Ese pasaje del Quijote hace pensar desde luego en las condenaciones, trabas y vetos que tradicionalmente han solido imponer quienes se consideran autorizados para proteger al prójimo de los supuestos peligros de la lectura; pero hoy, cuando dichas restricciones pueden darse por desaparecidas en la sociedad actual, otros nuevos obstáculos, y de eficacia tanto mayor al no ser de índole coactiva, nos amenazan. Aludo, claro está, al progreso pujante e irresistible de los medios de comunicación audiovisual, cuyos servicios han sustituido, tanto para la información como para la recreación de las grandes masas, al recurso de la palabra escrita. Por su causa, las gentes abandonan la práctica de la lectura, y pierden la costumbre de sentarse con un libro en la mano para ejercitar la mente y cultivar la imaginación interpretando su contenido. Y así, el centro de la autoridad idiomática se desplaza desde la letra impresa hacia posiciones desde donde se difunde una oralidad desaliñada, regida por criterios de urgencia.
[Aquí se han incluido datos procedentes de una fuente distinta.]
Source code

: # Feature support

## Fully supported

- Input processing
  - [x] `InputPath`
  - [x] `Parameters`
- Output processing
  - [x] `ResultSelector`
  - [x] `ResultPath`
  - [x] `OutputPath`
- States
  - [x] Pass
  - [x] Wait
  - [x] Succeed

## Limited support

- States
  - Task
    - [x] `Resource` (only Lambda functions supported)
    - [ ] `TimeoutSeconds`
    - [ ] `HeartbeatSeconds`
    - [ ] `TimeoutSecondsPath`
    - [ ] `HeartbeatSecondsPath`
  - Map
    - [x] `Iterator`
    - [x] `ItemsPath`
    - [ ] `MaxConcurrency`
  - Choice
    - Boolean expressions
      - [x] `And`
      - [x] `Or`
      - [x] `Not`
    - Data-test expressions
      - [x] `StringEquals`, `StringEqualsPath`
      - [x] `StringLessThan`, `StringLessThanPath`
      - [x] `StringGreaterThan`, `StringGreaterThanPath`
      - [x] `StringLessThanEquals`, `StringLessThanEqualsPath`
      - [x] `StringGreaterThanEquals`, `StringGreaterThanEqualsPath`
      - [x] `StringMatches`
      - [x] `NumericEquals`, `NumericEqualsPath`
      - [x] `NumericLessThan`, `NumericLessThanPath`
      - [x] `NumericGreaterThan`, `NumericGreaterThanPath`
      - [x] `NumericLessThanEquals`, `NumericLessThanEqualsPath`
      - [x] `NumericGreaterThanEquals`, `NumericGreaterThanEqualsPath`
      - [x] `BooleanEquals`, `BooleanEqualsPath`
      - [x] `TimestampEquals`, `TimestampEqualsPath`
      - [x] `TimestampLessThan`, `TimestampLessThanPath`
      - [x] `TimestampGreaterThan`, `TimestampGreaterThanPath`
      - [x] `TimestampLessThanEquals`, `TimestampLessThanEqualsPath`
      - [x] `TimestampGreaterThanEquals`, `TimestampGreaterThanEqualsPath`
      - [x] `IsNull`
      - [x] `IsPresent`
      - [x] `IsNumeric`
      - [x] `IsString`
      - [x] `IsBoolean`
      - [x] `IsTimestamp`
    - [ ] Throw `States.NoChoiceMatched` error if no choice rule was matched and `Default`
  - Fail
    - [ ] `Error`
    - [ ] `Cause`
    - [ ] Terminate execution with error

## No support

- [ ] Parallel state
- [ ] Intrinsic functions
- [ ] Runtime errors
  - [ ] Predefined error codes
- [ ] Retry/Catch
“El ejercicio literario no consiste tan sólo en escribir, sino también, por supuesto, en leer“
Creo oportuno, cuando nos hallamos reunidos para honrar la memoria de Cervantes, insistir sobre las indispensables virtudes del ejercicio literario, que no consiste tan sólo en escribir, sino también, por supuesto, en leer. La solemnidad de este acto, presidido por los reyes de España, en el que cada año se selecciona a un cultivador de las letras castellanas para distinguirlo de manera particular, constituye una reiterada afirmación del valor de la literatura misma, y sin duda contribuye de manera muy resuelta a darle el prestigio social que tanto necesita cuando diversos rasgos de la realidad contemporánea muestran una tendencia a descuidar su estudio y a desestimar su importancia. Este año ha sido a mí a quien le ha tocado agradecer en nombre de todos esto que considero un servicio inestimable a la cultura general.
Muchas gracias, pues, Majestades; muchas gracias, señores y amigos".